I’ve hesitated for weeks about wading into the ongoing debate between Tom Rukavina and Reid Carron over the possible exchange of federal lands in the Superior National Forest for state-owned property in the Boundary Waters.
But some misinformation has found its way into the debate that should be addressed, and some repercussions of a land exchange that have yet to be discussed by either Rukavina or Carron may have significance to many readers.
First, the misinformation.
In recent letters, Tom has challenged the claim of environmentalists that the exchange, as proposed in current legislation, would give mining companies a much freer hand in developing mineral resources in the region. As Tom wrote in a Nov. 3 letter, “contrary to the Friends of the BWCA and others crying wolf that this land exchange is about sulfide mining, there is no copper/nickel/sulfide bearing ore in this geological formation. None!!! How in the heck can you mine copper/nickel if there is no copper/nickel in the ground?”
At the time, Tom may have believed he was correct. But, as Tom now knows, it turns out that UMD geologists have indicated the high potential for what are known as volcanogenic massive sulfides in at least one portion of the Superior’s Mesabi Purchase Unit, which is targeted for the land exchange. These formations, like other sulfide deposits, contain a number of valuable metals, such as copper, nickel, and zinc. At the same time, portions of the Mesabi Purchase Unit have been the subject of other types of mineral exploration, particularly for gold. So far, that exploration hasn’t yielded a big payday, but that’s not the same as saying there’s no mineral potential in the area.

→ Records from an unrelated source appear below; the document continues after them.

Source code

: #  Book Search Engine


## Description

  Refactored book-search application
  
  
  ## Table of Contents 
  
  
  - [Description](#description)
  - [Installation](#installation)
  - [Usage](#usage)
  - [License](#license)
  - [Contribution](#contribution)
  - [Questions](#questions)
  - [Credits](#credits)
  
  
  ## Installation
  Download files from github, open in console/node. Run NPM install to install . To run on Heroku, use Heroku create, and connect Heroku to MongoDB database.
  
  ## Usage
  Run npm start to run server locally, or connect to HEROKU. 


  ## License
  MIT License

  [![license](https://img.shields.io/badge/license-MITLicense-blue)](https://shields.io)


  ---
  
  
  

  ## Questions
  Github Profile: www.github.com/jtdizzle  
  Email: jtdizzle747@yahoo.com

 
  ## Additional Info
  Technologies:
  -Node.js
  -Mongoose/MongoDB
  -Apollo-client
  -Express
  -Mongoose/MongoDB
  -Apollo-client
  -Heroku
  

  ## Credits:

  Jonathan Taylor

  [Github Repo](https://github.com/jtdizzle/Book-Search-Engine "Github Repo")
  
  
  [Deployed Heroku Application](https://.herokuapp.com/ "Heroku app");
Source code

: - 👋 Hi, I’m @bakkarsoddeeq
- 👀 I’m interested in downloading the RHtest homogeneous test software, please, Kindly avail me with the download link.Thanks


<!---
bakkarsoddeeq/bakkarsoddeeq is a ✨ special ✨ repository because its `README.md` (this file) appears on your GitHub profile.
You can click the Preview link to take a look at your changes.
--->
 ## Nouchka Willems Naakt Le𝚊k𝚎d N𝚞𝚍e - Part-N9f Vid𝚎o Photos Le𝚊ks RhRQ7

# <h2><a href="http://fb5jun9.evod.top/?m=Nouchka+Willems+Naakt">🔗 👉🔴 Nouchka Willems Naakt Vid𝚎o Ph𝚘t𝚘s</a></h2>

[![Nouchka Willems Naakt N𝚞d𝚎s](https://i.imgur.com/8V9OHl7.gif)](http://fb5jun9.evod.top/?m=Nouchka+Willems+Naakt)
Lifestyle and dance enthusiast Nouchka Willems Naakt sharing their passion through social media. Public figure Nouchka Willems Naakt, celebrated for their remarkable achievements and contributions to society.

In addition, the area specifically identified as the highest priority for exchange includes federal lands running from near Aurora to Birch Lake. These lands include most of the known copper-nickel deposits in the region, including PolyMet’s NorthMet deposit. If passed through Congress, this land exchange would instantly exempt these potential mining operations from many federal environment laws, such as the Weeks Act, and would eliminate the need for PolyMet to undertake a land exchange of its own with the Forest Service.

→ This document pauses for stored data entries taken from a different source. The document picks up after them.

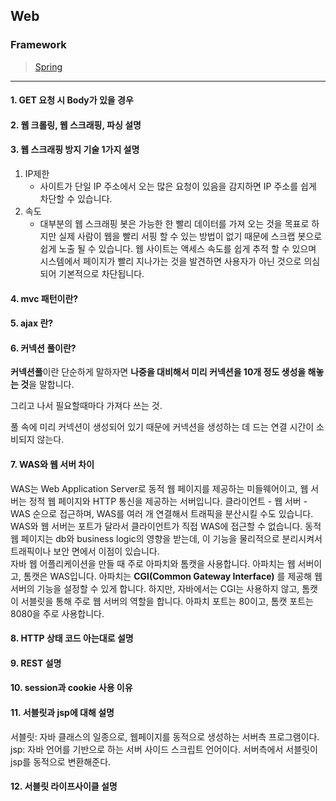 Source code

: ## Web

### Framework  

> [Spring](https://kjsu0209.github.io/Tech-Interview/web/spring)
>
>
----

#### 1. GET 요청 시 Body가 있을 경우
#### 2. 웹 크롤링, 웹 스크래핑, 파싱 설명
#### 3. 웹 스크래핑 방지 기술 1가지 설명

1. IP제한
   * 사이트가 단일 IP 주소에서 오는 많은 요청이 있음을 감지하면 IP 주소를 쉽게 차단할 수 있습니다. 
2. 속도
   * 대부분의 웹 스크래핑 봇은 가능한 한 빨리 데이터를 가져 오는 것을 목표로 하지만 실제 사람이 웹을 빨리 서핑 할 수 있는 방법이 없기 때문에 스크랩 봇으로 쉽게 노출 될 수 있습니다. 웹 사이트는 액세스 속도를 쉽게 추적 할 수 있으며 시스템에서 페이지가 빨리 지나가는 것을 발견하면 사용자가 아닌 것으로 의심되어 기본적으로 차단됩니다.

#### 4. mvc 패턴이란? 
#### 5. ajax 란?
#### 6. 커넥션 풀이란?

**커넥션풀**이란 단순하게 말하자면 **나중을 대비해서 미리 커넥션을 10개 정도 생성을 해놓는 것**을 말합니다.

그리고 나서 필요할때마다 가져다 쓰는 것.

풀 속에 미리 커넥션이 생성되어 있기 때문에 커넥션을 생성하는 데 드는 연결 시간이 소비되지 않는다.

#### 7. WAS와 웹 서버 차이  
WAS는 Web Application Server로 동적 웹 페이지를 제공하는 미들웨어이고, 웹 서버는 정적 웹 페이지와 HTTP 통신을 제공하는 서버입니다. 
클라이언트 - 웹 서버 - WAS 순으로 접근하며, WAS를 여러 개 연결해서 트래픽을 분산시킬 수도 있습니다. WAS와 웹 서버는 포트가 달라서 클라이언트가 직접 WAS에 접근할 수 없습니다.
동적 웹 페이지는 db와 business logic의 영향을 받는데, 이 기능을 물리적으로 분리시켜서 트래픽이나 보안 면에서 이점이 있습니다.  
자바 웹 어플리케이션을 만들 때 주로 아파치와 톰캣을 사용합니다. 아파치는 웹 서버이고, 톰캣은 WAS입니다. 
아파치는 **CGI(Common Gateway Interface)** 를 제공해 웹 서버의 기능을 설정할 수 있게 합니다. 
하지만, 자바에서는 CGI는 사용하지 않고, 톰캣이 서블릿을 통해 주로 웹 서버의 역할을 합니다. 아파치 포트는 80이고, 톰캣 포트는 8080을 주로 사용합니다.


#### 8. HTTP 상태 코드 아는대로 설명

#### 9. REST 설명

#### 10. session과 cookie 사용 이유

#### 11. 서블릿과 jsp에 대해 설명   
서블릿: 자바 클래스의 일종으로, 웹페이지를 동적으로 생성하는 서버측 프로그램이다.    
jsp: 자바 언어를 기반으로 하는 서버 사이드 스크립트 언어이다. 서버측에서 서블릿이 jsp를 동적으로 변환해준다.

#### 12. 서블릿 라이프사이클 설명

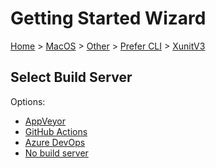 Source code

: <!--
GENERATED FILE - DO NOT EDIT
This file was generated by [MarkdownSnippets](https://github.com/SimonCropp/MarkdownSnippets).
Source File: /docs/mdsource/wiz/MacOS_Other_Cli_XunitV3.source.md
To change this file edit the source file and then run MarkdownSnippets.
-->

# Getting Started Wizard

[Home](/docs/wiz/readme.md) > [MacOS](MacOS.md) > [Other](MacOS_Other.md) > [Prefer CLI](MacOS_Other_Cli.md) > [XunitV3](MacOS_Other_Cli_XunitV3.md)

## Select Build Server

Options:
 * [AppVeyor](MacOS_Other_Cli_XunitV3_AppVeyor.md)
 * [GitHub Actions](MacOS_Other_Cli_XunitV3_GitHubActions.md)
 * [Azure DevOps](MacOS_Other_Cli_XunitV3_AzureDevOps.md)
 * [No build server](MacOS_Other_Cli_XunitV3_None.md)
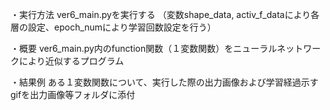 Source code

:・実行方法
ver6_main.pyを実行する
（変数shape_data, activ_f_dataにより各層の設定、epoch_numにより学習回数設定を行う）

・概要
ver6_main.py内のfunction関数（１変数関数）をニューラルネットワークにより近似するプログラム

・結果例
ある１変数関数について、実行した際の出力画像および学習経過示すgifを出力画像等フォルダに添付
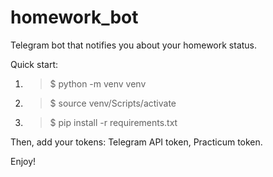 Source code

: # homework_bot
Telegram bot that notifies you about your homework status.

Quick start:
1. > $ python -m venv venv
2. > $ source venv/Scripts/activate
3. > $ pip install -r requirements.txt
   
Then, add your tokens: Telegram API token, Practicum token.

Enjoy! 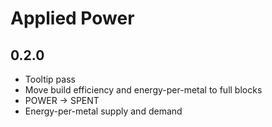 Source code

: # Applied Power

## 0.2.0

- Tooltip pass
- Move build efficiency and energy-per-metal to full blocks
- POWER -> SPENT
- Energy-per-metal supply and demand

Readers may view these realities as good or bad, depending on their perspective, but it probably doesn’t constitute “crying wolf” for environmentalists to claim this exchange stands to provide a major windfall to mining interests in the region.
It’s almost undeniable that the industry enjoys far greater influence over state regulators and the politicians who watch over them than they do over the federal regulatory system. With the state, mining companies get their way these days. Period. It’s not quite as easy with the feds.

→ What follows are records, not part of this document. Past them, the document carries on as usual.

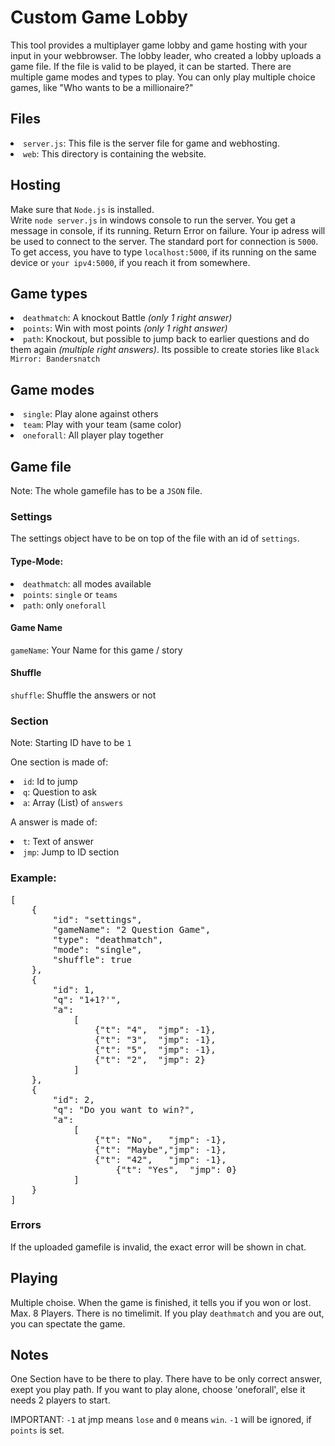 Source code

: <h1> Custom Game Lobby</h1>
<p>This tool provides a multiplayer game lobby and game hosting with your input in your webbrowser. The lobby leader, who created a lobby uploads a game file.
If the file is valid to be played, it can be started. There are multiple game modes and types to play. You can only play multiple choice games, like "Who wants to be a millionaire?"</p>

<h2>Files</h2>
<li><code>server.js</code>: This file is the server file for game and webhosting.</li>
<li><code>web</code>: This directory is containing the website.</li>

<h2>Hosting</h2>
<p>Make sure that <code>Node.js</code> is installed.<br>
Write <code>node server.js</code> in windows console to run the server. You get a message in console, if its running.
Return Error on failure. 
Your ip adress will be used to connect to the server. The standard port for connection is <code>5000</code>. To get access, you have to
type <code>localhost:5000</code>, if its running on the same device or <code>your ipv4:5000</code>, if you reach it from somewhere.</p>
  
<h2>Game types</h2>
<p><li><code>deathmatch</code>: A knockout Battle <em>(only 1 right answer)</em></li>
<li><code>points</code>: Win with most points <em>(only 1 right answer)</em></li>
<li><code>path</code>: Knockout, but possible to jump back to earlier questions and do them again <em>(multiple right answers)</em>. Its possible to create stories like <code>Black Mirror: Bandersnatch</code></li></p>

<h2>Game modes</h2>
<p><li><code>single</code>: Play alone against others</li>
<li><code>team</code>: Play with your team (same color)</li>
<li><code>oneforall</code>: All player play together</li></p>

<h2>Game file</h2>
<p>Note: The whole gamefile has to be a <code>JSON</code> file.</p>
<h3>Settings</h3>
<p>The settings object have to be on top of the file with an id of <code>settings</code>.</p>
<h4>Type-Mode:</h4>
<li><code>deathmatch</code>: all modes available</li>
<li><code>points</code>: <code>single</code> or <code>teams</code></li>
<li><code>path</code>: only <code>oneforall</code></li>
<h4>Game Name</h4>
<p><code>gameName</code>: Your Name for this game / story</p>
<h4>Shuffle</h4>
<p><code>shuffle</code>: Shuffle the answers or not</p>
<h3>Section</h3>
<p>Note: Starting ID have to be <code>1</code></p>
<p>One section is made of:</p>
<li><code>id</code>: Id to jump</li>
<li><code>q</code>: Question to ask</li>
<li><code>a</code>: Array (List) of <code>answers</code></li>
<p>A answer is made of:</p>
<li><code>t</code>: Text of answer</li>
<li><code>jmp</code>: Jump to ID section</li>
<h3>Example:</h3>
  <pre>[
	{
		"id": "settings",
		"gameName": "2 Question Game",
		"type": "deathmatch",
		"mode": "single",
		"shuffle": true
	},
	{
		"id": 1,
		"q": "1+1?'",
		"a":
			[	
				{"t": "4",	"jmp": -1},
				{"t": "3",	"jmp": -1},
				{"t": "5",	"jmp": -1},
				{"t": "2",	"jmp": 2}
			]
	},
	{
		"id": 2,
		"q": "Do you want to win?",
		"a":
			[
				{"t": "No",   "jmp": -1},
				{"t": "Maybe","jmp": -1},
				{"t": "42",   "jmp": -1},
        			{"t": "Yes",  "jmp": 0}
			]
	}
]</pre>
<h3>Errors</h3>
<p>If the uploaded gamefile is invalid, the exact error will be shown in chat.</p>
<h2>Playing</h2>
<p>Multiple choise. When the game is finished, it tells you if you won or lost. Max. 8 Players. There is no timelimit. If you play <code>deathmatch</code> and you are out, you can spectate the game.</p>

<h2>Notes</h2>
<p>One Section have to be there to play. There have to be only correct answer, exept you play path. If you want to play alone, choose 'oneforall', else it needs 2 players to start.</p>
  <p>IMPORTANT: <code>-1</code> at jmp means <code>lose</code> and <code>0</code> means <code>win</code>. <code>-1</code> will be ignored, if <code>points</code> is set.</p>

But the impact of this exchange goes beyond mining. The Mesabi Purchase unit encompasses that modest-sized chunk of the Superior National Forest lying generally north of Virginia and south of Cook. It includes popular recreational areas, such as the Pfeiffer Lake Campground and Beach, the Big Aspen trails, and the Laurentian Divide fitness area and trails. While it’s possible such facilities could be maintained under state ownership, it’s unlikely. Funding for such amenities is in very short supply in Minnesota. The Legislative Auditor, in a 2009 report, noted that the DNR already has $125 million in backlogged maintenance needs and questioned whether the agency can realistically afford acquiring additional land.
And it does matter, by the way, which public agencies owns land. I pay a lot of attention to how public lands are managed, and there is no question that the Forest Service does a better job of managing lands for multiple purposes. That’s not to fault the DNR or county land managers— it’s really just a question of resources and objectives, and the fact is, the Forest Service has more resources and a much clearer mission to truly manage for multiple uses, such as recreation and biological diversity in addition to resource extraction. There’s no doubt that their planning processes can be time-consuming and cumbersome, but they generally provide a meaningful process for public involvement and achieve sounder management because of it.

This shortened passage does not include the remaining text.